[[ Data for analysis, beginning ]]
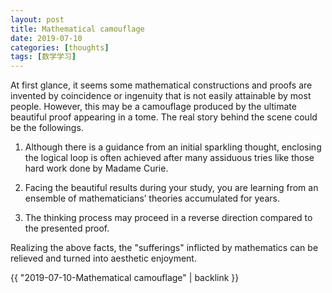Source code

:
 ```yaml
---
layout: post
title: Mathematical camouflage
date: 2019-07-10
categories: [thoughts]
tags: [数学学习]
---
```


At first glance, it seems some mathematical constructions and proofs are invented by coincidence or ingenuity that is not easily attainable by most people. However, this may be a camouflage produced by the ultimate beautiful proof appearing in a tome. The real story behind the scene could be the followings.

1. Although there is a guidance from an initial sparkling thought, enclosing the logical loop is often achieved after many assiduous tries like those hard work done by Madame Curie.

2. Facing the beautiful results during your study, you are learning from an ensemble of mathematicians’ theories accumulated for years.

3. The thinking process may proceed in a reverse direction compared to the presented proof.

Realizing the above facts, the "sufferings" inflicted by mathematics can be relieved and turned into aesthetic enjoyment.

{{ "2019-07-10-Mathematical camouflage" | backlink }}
[[ Data for analysis, end ]]
[[ Data for analysis, beginning ]]
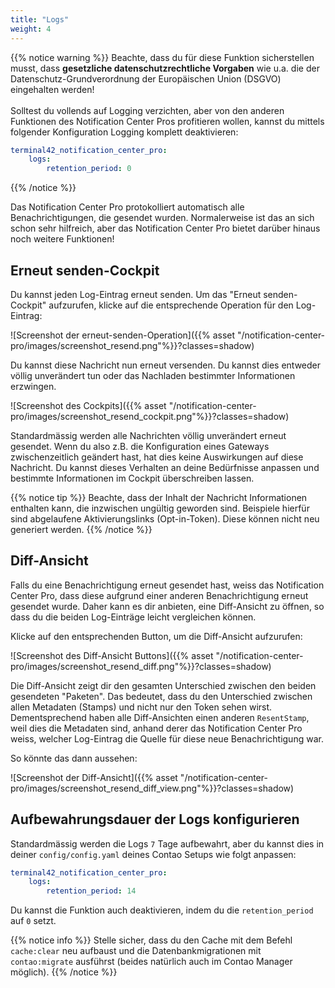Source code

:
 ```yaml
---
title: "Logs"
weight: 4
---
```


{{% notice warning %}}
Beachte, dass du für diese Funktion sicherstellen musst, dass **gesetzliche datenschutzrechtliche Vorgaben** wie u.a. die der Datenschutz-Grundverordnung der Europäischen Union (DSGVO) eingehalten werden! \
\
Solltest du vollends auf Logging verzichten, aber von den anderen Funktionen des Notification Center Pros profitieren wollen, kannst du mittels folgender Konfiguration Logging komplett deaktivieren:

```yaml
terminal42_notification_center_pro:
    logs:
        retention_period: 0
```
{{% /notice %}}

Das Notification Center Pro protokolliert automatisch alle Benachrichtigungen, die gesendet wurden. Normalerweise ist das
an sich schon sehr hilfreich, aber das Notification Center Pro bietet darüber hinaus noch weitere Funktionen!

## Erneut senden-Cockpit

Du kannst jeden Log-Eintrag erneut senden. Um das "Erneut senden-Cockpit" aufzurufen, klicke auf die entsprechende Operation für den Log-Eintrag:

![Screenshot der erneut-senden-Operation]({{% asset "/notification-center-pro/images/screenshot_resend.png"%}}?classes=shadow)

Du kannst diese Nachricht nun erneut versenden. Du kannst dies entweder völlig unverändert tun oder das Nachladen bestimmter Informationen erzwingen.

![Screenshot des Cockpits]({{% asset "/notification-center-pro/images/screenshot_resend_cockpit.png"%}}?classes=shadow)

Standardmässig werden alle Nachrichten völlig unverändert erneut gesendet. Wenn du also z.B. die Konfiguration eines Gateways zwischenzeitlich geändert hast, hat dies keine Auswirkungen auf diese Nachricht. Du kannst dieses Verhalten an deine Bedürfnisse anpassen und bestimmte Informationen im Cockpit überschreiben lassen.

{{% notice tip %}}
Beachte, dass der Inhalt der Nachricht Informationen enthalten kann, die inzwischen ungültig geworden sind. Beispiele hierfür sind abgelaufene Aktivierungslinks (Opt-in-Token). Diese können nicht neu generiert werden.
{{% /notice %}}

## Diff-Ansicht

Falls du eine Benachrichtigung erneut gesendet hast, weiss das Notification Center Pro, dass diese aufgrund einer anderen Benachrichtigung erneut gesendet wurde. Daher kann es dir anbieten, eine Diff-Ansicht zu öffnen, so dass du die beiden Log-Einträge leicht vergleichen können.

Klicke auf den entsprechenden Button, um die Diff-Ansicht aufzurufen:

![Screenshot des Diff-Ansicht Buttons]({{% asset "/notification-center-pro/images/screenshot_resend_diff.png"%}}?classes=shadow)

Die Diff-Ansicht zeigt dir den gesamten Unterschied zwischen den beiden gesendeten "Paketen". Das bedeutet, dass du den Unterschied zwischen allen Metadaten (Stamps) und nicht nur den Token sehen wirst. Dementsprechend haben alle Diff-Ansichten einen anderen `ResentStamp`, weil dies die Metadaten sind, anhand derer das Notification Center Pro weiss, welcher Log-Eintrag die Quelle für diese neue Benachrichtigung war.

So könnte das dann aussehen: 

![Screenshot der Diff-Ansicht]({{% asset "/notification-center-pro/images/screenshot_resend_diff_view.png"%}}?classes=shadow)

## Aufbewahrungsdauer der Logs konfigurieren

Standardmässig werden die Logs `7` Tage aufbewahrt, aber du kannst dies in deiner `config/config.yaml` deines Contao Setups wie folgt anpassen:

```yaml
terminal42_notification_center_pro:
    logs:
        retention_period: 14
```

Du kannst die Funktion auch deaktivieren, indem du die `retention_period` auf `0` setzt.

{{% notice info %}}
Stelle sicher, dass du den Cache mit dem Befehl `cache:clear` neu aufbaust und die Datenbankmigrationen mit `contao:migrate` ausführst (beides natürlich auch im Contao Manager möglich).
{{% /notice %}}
[[ Data for analysis, end ]]
[[ Data for analysis, beginning ]]
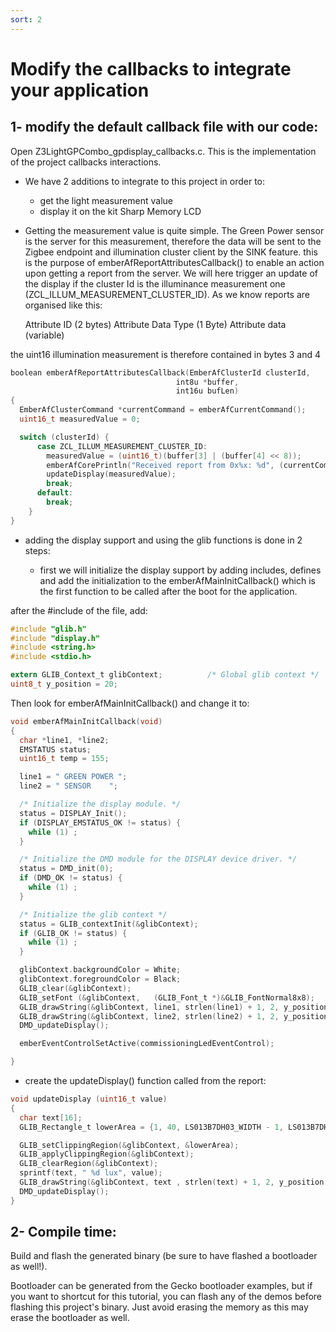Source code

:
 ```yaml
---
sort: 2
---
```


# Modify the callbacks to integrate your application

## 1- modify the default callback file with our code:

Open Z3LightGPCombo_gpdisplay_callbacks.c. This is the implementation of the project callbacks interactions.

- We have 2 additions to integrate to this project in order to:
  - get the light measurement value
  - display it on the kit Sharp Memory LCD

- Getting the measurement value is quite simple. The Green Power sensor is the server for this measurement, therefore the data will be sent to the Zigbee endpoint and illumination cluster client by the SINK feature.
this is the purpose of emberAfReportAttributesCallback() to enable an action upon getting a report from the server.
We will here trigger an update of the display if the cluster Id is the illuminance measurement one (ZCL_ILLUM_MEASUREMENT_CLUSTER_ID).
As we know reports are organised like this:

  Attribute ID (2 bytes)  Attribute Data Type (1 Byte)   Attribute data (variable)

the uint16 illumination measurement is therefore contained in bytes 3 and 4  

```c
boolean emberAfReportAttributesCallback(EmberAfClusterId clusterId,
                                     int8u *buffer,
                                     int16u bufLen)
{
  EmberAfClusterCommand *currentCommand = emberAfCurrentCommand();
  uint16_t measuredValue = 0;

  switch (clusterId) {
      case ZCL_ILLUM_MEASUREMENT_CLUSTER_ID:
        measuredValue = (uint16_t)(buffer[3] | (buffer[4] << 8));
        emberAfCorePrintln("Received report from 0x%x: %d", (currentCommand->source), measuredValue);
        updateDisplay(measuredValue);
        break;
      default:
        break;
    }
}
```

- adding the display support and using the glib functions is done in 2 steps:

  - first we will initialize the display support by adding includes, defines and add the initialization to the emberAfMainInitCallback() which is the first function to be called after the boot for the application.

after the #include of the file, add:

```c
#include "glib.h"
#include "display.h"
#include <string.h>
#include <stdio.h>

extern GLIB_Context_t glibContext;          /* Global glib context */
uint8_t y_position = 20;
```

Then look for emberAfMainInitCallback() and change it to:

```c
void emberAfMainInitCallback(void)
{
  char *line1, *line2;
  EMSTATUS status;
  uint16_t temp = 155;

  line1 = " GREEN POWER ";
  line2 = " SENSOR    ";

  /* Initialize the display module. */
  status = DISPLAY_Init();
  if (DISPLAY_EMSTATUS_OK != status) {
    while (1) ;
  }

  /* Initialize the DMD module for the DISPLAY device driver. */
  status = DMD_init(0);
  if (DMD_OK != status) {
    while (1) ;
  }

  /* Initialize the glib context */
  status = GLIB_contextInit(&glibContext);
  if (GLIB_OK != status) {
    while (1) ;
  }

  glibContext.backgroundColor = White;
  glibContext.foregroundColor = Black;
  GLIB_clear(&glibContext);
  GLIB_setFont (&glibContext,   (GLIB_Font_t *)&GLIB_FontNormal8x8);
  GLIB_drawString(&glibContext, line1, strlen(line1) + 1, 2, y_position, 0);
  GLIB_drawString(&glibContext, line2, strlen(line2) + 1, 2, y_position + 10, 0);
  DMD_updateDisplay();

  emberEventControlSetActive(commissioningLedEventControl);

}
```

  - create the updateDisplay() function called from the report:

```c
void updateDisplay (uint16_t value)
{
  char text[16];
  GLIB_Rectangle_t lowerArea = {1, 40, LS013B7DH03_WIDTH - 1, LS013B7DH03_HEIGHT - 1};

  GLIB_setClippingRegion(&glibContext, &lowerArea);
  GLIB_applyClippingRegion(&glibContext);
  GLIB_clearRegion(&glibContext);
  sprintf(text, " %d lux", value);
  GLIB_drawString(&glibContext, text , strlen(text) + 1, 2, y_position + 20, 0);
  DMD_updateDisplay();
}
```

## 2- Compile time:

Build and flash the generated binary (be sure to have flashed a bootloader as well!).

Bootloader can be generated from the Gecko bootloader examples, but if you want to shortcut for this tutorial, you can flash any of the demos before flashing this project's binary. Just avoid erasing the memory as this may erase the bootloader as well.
[[ Data for analysis, end ]]
Work instruction:
Report only how many lines in the listing contain the string "beautiful".

Response area:
2